Pick out each line below containing "controller".

- Opening Delimiter -

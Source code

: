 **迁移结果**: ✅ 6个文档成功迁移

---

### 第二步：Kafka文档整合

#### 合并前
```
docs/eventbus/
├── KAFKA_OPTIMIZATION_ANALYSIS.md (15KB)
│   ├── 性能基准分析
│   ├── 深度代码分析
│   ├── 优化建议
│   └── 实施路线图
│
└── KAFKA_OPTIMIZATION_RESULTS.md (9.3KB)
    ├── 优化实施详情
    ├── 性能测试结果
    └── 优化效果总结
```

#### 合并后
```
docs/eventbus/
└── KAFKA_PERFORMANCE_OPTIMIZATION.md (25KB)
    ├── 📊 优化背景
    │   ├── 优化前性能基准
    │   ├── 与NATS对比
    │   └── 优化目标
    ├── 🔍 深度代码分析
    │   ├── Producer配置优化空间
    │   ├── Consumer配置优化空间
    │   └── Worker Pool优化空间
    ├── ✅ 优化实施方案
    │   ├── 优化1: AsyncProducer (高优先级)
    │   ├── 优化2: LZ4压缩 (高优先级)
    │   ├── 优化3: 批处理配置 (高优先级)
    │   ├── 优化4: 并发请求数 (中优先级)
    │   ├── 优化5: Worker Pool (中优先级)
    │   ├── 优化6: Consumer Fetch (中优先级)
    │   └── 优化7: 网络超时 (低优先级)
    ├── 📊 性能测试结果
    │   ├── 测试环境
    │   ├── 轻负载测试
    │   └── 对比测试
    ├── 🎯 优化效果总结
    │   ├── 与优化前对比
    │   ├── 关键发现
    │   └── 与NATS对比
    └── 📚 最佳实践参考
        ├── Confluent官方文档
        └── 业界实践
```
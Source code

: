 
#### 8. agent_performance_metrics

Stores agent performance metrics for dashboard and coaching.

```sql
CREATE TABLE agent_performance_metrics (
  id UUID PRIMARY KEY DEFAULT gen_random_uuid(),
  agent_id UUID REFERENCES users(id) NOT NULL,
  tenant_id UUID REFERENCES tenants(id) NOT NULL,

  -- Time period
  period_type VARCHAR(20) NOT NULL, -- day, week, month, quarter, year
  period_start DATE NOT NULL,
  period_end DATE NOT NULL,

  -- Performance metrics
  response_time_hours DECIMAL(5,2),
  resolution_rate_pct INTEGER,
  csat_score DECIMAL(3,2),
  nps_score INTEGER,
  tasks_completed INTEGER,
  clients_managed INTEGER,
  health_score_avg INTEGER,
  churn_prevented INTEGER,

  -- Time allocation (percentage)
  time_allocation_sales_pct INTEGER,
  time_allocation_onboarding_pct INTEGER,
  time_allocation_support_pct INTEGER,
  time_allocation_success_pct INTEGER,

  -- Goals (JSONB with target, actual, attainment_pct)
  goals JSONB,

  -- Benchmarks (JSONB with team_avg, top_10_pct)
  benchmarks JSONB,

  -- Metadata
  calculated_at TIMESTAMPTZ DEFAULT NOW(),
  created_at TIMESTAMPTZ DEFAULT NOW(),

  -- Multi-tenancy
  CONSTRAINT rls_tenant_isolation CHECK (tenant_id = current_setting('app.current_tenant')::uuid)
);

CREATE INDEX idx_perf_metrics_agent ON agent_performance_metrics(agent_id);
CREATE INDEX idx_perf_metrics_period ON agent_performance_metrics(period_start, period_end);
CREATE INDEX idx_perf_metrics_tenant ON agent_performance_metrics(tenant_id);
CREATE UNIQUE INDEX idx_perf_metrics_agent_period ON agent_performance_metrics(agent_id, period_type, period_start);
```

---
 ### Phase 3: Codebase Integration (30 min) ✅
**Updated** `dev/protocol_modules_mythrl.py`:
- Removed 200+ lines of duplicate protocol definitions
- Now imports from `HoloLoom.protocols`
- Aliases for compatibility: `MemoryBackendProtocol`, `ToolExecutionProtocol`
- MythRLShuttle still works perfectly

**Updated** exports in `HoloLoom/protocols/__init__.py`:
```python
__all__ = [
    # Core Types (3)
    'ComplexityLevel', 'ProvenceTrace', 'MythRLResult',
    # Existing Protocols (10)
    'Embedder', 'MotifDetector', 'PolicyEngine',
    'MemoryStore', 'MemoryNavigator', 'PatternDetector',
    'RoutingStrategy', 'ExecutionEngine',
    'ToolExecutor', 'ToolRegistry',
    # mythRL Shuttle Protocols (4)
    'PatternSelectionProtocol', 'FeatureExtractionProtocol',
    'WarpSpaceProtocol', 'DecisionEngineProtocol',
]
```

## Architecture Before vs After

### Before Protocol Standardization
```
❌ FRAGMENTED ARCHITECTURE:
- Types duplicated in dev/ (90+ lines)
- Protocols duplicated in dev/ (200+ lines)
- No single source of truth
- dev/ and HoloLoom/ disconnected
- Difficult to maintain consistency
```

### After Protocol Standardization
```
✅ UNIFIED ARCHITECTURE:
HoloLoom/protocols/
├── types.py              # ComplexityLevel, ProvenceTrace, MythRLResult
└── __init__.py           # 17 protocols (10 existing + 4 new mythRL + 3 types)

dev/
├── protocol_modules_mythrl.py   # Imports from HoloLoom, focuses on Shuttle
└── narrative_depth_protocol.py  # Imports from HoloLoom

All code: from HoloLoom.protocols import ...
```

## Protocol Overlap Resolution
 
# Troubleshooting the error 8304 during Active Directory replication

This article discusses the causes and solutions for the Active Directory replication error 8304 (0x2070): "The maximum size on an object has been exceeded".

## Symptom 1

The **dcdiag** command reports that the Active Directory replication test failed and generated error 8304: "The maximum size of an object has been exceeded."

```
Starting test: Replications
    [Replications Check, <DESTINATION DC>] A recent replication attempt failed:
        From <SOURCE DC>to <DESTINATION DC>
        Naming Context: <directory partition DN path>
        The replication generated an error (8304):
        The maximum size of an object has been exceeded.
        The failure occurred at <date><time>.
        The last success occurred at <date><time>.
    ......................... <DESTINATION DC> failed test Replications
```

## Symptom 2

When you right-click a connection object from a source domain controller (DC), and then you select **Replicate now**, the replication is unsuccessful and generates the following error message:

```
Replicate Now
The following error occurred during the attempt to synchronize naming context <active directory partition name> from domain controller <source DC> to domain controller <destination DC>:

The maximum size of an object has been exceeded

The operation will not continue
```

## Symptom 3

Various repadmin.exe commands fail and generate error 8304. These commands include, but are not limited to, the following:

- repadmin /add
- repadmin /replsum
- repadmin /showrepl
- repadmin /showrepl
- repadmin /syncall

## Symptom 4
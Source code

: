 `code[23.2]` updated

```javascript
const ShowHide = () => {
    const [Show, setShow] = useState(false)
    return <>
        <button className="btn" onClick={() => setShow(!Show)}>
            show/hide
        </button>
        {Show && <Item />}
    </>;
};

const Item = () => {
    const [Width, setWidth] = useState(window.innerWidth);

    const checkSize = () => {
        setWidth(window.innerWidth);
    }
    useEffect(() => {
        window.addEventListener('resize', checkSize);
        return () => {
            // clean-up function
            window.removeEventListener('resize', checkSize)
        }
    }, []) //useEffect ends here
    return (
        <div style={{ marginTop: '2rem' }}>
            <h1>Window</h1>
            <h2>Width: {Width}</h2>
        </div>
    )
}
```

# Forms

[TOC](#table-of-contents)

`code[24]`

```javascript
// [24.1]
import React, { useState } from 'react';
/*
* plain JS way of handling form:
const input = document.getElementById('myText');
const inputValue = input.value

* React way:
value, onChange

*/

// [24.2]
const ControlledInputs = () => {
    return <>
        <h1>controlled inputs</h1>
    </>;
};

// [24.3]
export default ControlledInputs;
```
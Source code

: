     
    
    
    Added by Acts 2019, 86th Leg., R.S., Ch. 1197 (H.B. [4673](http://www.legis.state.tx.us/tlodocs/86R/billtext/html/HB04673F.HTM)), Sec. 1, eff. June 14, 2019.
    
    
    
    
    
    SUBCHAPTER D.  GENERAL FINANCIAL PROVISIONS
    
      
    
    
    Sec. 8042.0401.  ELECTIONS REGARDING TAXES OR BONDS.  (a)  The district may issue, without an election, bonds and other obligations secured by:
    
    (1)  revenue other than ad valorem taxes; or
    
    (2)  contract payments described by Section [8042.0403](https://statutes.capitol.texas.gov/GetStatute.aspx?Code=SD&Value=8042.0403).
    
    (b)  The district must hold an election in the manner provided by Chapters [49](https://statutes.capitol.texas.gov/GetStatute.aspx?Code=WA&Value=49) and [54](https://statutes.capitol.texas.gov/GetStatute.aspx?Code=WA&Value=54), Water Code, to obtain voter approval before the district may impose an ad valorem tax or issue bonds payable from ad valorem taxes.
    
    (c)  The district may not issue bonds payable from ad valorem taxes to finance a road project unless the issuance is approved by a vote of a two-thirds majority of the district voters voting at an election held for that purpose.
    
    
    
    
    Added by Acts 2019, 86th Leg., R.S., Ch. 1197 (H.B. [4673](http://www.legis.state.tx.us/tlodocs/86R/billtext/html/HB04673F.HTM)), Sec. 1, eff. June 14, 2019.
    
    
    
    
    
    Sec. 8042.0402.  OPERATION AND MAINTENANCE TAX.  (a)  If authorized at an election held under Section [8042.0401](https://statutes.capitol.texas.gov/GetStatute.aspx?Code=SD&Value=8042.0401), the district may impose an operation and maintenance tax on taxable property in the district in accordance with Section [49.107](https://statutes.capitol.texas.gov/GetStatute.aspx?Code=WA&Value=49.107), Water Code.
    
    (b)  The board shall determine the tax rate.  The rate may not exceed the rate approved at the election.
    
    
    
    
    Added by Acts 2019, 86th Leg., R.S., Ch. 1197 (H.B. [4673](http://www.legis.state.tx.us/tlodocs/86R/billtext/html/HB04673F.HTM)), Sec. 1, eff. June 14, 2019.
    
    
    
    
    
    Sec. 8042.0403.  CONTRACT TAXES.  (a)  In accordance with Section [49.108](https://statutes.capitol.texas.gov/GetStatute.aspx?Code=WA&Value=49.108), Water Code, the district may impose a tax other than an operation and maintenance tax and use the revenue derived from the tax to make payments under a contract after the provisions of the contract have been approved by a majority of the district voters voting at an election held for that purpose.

- Closing Delimiter -

** Response area **
When you right-click a connection object from a source domain controller (DC), and then you select **Replicate now**, the replication is unsuccessful and generates the following error message:
The following error occurred during the attempt to synchronize naming context <active directory partition name> from domain controller <source DC> to domain controller <destination DC>:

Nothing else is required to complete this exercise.